Exercise aim: The word "contains" occurs in some of the lines below; copy each of those lines.

Rendered images with source text:
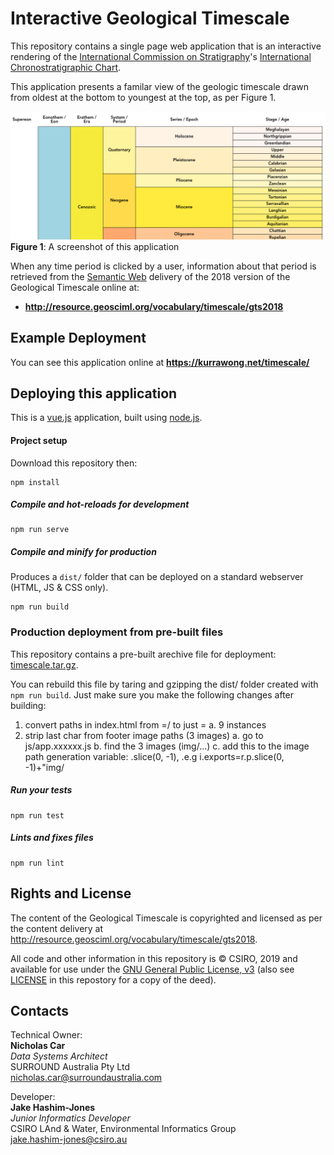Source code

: # Interactive Geological Timescale
This repository contains a single page web application that is an interactive rendering of the [International Commission on Stratigraphy](http://www.stratigraphy.org)'s [International Chronostratigraphic Chart](http://www.stratigraphy.org/index.php/ics-chart-timescale).

This application presents a familar view of the geologic timescale drawn from oldest at the bottom to youngest at the top, as per Figure 1.

![](screenshot.png)
**Figure 1**: A screenshot of this application

When any time period is clicked by a user, information about that period is retrieved from the [Semantic Web](https://www.w3.org/standards/semanticweb/) delivery of the 2018 version of the Geological Timescale online at:

* **<http://resource.geosciml.org/vocabulary/timescale/gts2018>**


## Example Deployment
You can see this application online at **<https://kurrawong.net/timescale/>**


## Deploying this application
This is a [vue.js](https://vuejs.org/) application, built using [node.js](https://nodejs.org/en/).

#### Project setup
Download this repository then:
```
npm install
```

##### Compile and hot-reloads for development
```
npm run serve
```

##### Compile and minify for production
Produces a `dist/` folder that can be deployed on a standard webserver (HTML, JS & CSS only).
```
npm run build
```

### Production deployment from pre-built files
This repository contains a pre-built arechive file for deployment: [timescale.tar.gz](timescale.tar.gz).

You can rebuild this file by taring and gzipping the dist/ folder created with `npm run build`. Just make sure you make the following changes after building:

1. convert paths in index.html from =/ to just =
    a. 9 instances
2. strip last char from footer image paths (3 images)
    a. go to js/app.xxxxxx.js
    b. find the 3 images (img/...)
    c. add this to the image path generation variable: .slice(0, -1), .e.g i.exports=r.p.slice(0, -1)+"img/


##### Run your tests
```
npm run test
```

##### Lints and fixes files
```
npm run lint
```

## Rights and License
The content of the Geological Timescale is copyrighted and licensed as per the content delivery at <http://resource.geosciml.org/vocabulary/timescale/gts2018>.

All code and other information in this repository is &copy; CSIRO, 2019 and available for use under the [GNU General Public License, v3](https://www.gnu.org/licenses/gpl-3.0.en.html) (also see [LICENSE](LICENSE) in this repostory for a copy of the deed).


## Contacts
Technical Owner:  
**Nicholas Car**  
*Data Systems Architect*  
SURROUND Australia Pty Ltd  
<nicholas.car@surroundaustralia.com>

Developer:  
**Jake Hashim-Jones**  
*Junior Informatics Developer*  
CSIRO LAnd & Water, Environmental Informatics Group  
<jake.hashim-jones@csiro.au>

Result of this exercise:
This repository contains a single page web application that is an interactive rendering of the [International Commission on Stratigraphy](http://www.stratigraphy.org)'s [International Chronostratigraphic Chart](http://www.stratigraphy.org/index.php/ics-chart-timescale).
This repository contains a pre-built arechive file for deployment: [timescale.tar.gz](timescale.tar.gz).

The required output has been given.